The early stages of star formation in Infrared Dark Clouds: characterizing the core dust properties
J. M. Rathborne, J. M. Jackson, E. T. Chambers, I. Stojimirovic, R., Simon, R. Shipman, W. Frieswijk

TL;DR
This study characterizes the dust properties of cores within infrared dark clouds using multi-wavelength data, revealing differences between active star-forming and quiescent cores, and identifying potential high-mass starless cores.
Contribution
It provides a detailed analysis of core dust properties in IRDCs through broadband SED fitting and distinguishes evolutionary stages of cores based on infrared emission.
Findings
Active cores have warmer dust and higher luminosities.
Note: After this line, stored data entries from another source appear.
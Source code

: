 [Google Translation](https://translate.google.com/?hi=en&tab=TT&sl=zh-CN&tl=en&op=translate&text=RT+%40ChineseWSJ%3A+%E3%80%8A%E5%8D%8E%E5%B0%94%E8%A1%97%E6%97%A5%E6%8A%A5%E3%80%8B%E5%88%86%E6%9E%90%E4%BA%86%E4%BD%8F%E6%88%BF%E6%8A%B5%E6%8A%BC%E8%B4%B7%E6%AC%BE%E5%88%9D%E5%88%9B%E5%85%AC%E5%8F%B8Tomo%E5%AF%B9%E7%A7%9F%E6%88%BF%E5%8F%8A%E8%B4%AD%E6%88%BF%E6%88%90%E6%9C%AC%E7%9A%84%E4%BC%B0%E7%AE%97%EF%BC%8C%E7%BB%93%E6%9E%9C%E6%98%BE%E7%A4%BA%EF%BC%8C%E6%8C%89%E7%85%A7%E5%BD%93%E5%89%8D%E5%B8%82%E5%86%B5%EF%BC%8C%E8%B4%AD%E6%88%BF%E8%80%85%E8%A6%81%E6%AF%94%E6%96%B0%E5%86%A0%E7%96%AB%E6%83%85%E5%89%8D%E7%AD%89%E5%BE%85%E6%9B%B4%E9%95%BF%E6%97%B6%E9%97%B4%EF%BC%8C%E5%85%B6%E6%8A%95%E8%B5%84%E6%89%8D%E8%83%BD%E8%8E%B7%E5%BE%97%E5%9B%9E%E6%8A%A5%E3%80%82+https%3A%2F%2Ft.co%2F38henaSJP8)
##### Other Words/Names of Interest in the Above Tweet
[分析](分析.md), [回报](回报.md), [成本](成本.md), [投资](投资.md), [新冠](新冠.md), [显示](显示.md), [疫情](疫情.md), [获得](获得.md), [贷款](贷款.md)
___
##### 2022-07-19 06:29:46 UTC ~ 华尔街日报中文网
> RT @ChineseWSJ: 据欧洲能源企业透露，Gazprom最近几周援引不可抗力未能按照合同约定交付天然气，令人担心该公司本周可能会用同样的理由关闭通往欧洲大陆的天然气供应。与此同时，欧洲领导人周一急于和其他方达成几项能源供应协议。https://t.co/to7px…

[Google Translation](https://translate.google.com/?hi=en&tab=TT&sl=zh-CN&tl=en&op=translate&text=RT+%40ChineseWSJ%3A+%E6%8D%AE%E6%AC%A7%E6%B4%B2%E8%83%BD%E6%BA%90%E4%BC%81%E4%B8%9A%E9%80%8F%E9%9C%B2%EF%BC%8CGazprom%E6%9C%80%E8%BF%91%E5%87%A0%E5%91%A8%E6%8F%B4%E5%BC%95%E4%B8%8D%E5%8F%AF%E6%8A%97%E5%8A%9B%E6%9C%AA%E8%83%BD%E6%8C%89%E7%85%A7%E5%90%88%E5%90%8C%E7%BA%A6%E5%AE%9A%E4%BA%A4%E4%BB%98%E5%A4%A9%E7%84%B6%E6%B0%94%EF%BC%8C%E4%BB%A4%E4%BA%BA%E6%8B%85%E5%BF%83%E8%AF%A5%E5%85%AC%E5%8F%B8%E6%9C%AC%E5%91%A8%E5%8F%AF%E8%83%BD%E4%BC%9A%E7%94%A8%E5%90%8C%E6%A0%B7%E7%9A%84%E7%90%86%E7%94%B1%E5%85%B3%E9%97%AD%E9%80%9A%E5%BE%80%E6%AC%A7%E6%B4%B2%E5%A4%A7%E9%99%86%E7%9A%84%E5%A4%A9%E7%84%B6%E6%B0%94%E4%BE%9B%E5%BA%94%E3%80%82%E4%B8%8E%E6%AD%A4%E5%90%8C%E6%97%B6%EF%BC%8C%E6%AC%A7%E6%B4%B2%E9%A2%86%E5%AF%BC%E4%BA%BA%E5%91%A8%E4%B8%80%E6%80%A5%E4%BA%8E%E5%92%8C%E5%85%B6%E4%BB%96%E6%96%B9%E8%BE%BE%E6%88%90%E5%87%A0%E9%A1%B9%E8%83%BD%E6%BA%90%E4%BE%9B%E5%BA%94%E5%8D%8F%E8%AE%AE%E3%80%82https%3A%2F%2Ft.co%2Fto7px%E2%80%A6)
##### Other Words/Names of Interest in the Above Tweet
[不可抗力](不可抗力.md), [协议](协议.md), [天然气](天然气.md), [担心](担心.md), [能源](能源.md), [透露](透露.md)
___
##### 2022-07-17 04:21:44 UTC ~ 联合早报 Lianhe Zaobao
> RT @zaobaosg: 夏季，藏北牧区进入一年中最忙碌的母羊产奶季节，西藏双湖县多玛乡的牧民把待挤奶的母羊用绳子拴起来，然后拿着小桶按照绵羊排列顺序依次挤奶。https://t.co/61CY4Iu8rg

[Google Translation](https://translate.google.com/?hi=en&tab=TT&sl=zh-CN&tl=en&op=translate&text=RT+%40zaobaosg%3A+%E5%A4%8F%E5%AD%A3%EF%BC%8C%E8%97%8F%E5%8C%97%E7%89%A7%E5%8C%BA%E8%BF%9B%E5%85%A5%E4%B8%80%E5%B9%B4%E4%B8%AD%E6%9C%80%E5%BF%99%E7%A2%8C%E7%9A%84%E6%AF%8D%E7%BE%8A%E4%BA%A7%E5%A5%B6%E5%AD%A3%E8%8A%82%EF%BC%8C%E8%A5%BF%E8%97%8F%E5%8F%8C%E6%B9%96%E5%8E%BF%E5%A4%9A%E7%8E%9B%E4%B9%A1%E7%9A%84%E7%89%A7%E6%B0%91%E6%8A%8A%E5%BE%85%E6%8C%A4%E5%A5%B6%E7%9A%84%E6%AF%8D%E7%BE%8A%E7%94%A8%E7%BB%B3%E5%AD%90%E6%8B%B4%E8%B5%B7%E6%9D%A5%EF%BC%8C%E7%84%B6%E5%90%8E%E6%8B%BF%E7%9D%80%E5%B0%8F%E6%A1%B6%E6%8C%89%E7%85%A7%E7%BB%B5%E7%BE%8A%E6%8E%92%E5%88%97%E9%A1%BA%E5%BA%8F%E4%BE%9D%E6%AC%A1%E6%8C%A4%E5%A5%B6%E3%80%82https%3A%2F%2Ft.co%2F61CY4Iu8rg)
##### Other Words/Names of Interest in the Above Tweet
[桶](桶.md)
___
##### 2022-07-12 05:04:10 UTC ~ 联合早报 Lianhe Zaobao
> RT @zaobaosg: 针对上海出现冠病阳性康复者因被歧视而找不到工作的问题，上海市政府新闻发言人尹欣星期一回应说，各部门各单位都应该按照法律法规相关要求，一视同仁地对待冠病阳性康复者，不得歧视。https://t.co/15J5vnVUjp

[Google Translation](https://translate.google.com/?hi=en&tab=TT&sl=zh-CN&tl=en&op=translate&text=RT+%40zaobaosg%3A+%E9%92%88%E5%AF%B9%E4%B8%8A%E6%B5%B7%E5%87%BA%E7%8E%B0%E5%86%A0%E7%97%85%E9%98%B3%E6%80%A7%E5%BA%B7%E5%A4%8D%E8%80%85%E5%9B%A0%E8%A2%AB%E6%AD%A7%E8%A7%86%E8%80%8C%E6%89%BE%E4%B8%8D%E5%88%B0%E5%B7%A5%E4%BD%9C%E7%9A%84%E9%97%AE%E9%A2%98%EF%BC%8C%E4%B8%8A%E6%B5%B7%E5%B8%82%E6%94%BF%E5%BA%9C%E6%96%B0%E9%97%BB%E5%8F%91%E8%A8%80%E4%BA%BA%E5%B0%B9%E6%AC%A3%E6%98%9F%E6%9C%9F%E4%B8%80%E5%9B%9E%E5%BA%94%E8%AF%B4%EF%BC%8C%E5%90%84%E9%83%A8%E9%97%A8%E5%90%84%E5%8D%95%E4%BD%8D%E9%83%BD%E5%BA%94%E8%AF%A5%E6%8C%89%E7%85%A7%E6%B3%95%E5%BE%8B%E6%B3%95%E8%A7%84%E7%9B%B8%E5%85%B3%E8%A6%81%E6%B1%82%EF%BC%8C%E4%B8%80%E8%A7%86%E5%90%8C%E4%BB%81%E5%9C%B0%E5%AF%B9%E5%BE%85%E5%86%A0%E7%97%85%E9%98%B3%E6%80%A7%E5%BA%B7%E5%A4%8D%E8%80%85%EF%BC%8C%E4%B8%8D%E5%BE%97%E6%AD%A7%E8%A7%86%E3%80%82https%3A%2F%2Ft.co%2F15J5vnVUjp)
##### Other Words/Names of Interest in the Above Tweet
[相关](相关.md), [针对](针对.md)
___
Quiescent cores may be early-stage high-mass star-forming sites.
Mass distributions are similar across core types.
Abstract
Identified as extinction features against the bright Galactic mid-infrared background, infrared dark clouds (IRDCs) are thought to harbor the very earliest stages of star and cluster formation. In order to better characterize the properties of their embedded cores, we have obtained new 24um, 60-100um, and sub-millimeter continuum data toward a sample of 38 IRDCs. The 24um Spitzer images reveal that while the IRDCs remain dark, many of the cores are associated with bright 24um emission sources, which suggests that they contain one or more embedded protostars. Combining the 24um, 60-100um, and sub-millimeter continuum data, we have constructed broadband spectral energy distributions (SEDs) for 157 of the cores within these IRDCs and, using simple gray-body fits to the SEDs, have estimated their dust temperatures, emissivities, opacities, bolometric luminosities, masses and densities.…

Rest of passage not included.